Discarded computers, printers, copiers, mobiles… are we building e-mountains? How do we handle toxic tech trash? GEETA PADMANABHAN raises some serious questions
Citizens at Risk tells a chilling story about e-waste. Made by Silicon Valley Toxics Coalition, Chintan Environment and Action Group and Arjun Bhagat/IMAK, the short film details what happens when computers from “US, Malaysia” come to the bylanes of Delhi to “die”. In the middle of mountains of e-scrap, barefoot children, standing on a street of lead-coated broken glass, perform the last rites. Covered in toxic dust, they smash screens with hammers, while women tear apart electronic components, boil and wash them in acid with bare hands, for money-earning metals. Acid pools are everywhere. The commentator talks of toxic hydrogen chloride fumes.
An elegant word, but there's nothing refined about e-waste. We generate it when we casually throw out computers, monitors, TVs, printers, copiers, fax machines, phones, keyboards, mouses, mobiles, laptops, projectors, cameras, audio equipment, toys, games and household appliances — e-waste is anything with a main plug or battery.
A billion dollar industry
Breaking computers is a billion dollar industry. The Printed Circuit Board has minute amounts of gold, silver, copper, palladium, aluminium and platinum. On its flip-side, e-waste contains toxic chemicals zinc, lead, cadmium, mercury, hexavalent chromium, PVC and arsenic compounds. When the waste is burned, heavy metals are released. With water and acids, they seep into groundwater. The complex, informal system of recycling is peopled by rag pickers who know no techniques, have no protective gear.
“Our raddiwalas are smart guys,” says Prabhu Srinivasan, country manager, SIMS-Trishyiraya Recycling Solutions at MEPZ, Tambaram. “They'll pluck out the valuable parts such as aluminium in the condenser from your tube-light. The question is, where do the remnants go?” The garbage dump, of course. “Brominated flame-retardants (BFR) and poly vinyl chloride (PVC) in most mobiles and IT equipment are highly toxic,” says Arun Senthil Ram of Toxics Link. “When burnt, they release furans, dioxins and neuro toxins.”
The MAIT-GTZ e-Waste Assessment Study says we'll be creating 4.7 lakh tonnes of this special waste this year. Add to this 50,000 tonnes coming from abroad (“Not allowed,” says Prabhu) and those dumped in the name of charity/reuse from the West, you can visualise the e-mountains we build. What gives the issue urgency is the speed of discarding — e-gadgets get obsolete before you have completely unpacked them.
Licensed first-stage companies such as SIMS say they strip and segregate through clean practices. Phosphorous is sucked out of cathode ray tubes and disposed of safely.
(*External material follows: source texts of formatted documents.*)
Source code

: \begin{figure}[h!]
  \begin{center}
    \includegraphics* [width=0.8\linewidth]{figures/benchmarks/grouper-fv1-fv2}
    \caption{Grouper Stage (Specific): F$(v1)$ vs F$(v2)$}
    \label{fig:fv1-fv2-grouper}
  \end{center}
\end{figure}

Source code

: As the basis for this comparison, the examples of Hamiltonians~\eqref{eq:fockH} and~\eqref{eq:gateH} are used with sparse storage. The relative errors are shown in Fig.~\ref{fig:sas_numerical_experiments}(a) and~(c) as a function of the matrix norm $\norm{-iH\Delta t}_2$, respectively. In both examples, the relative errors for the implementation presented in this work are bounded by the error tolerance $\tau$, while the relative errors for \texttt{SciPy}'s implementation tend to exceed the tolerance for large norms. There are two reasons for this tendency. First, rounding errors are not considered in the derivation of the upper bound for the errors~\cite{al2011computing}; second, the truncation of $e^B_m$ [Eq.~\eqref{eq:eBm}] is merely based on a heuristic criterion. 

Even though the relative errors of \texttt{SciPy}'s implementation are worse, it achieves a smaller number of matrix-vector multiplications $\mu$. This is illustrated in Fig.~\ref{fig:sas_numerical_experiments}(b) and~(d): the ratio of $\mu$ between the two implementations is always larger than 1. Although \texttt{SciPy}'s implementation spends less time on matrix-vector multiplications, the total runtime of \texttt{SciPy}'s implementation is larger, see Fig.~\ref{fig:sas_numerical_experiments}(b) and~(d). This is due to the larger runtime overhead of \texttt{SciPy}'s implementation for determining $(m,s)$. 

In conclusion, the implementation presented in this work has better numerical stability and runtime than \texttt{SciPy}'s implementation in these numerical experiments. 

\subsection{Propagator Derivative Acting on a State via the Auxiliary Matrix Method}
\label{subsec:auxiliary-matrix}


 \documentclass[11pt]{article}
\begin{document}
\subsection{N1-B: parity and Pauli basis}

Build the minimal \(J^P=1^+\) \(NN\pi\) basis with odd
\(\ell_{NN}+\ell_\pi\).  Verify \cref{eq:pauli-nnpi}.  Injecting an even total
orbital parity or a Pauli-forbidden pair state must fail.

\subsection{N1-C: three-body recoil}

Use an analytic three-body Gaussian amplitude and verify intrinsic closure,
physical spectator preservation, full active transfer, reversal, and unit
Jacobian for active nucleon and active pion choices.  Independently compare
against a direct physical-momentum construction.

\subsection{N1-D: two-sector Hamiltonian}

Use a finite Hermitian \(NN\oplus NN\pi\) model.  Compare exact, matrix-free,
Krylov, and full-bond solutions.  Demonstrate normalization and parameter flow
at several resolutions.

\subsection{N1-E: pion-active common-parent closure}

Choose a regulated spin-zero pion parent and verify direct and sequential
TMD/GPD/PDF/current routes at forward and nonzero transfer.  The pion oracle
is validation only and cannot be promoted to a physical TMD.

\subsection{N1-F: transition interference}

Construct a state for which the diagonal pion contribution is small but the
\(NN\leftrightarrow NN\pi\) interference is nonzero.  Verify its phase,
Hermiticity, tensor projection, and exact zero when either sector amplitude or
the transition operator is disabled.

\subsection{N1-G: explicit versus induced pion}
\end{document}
Glass is smelted to be made into picture tubes again. “We spend $4 million for safety training with Dupont,” says Prabhu. “Workers are insured and undergo a medical check-up every six months.” He makes presentations at IT hubs, asking for discarded e-appliances, lead batteries, cells and CDs. Weekly collections are his business capital, but he sees this as an opportunity to educate people about e-waste hazards. “The white goods boom that drives the flooding of e-waste must be controlled now,” he says. The radiation incident in Delhi is a wake-up call, a classic case of e-waste (from scanners, x-ray and other machines) going to unauthorised, ill-informed recyclers.
The film recommends three solutions: The government shuts down the lethal, illegal, backyard industry, throwing thousands of self-employed out of work; manufacturers upgrade this industry making it safe and profitable under Extended Producer Responsibility; or take the ideal road to make goods less toxic. “All manufacturers charge you for disposal, the environmental cost,” says Prabhu. “Only one promises to plant a tree if you recycle their gadget.”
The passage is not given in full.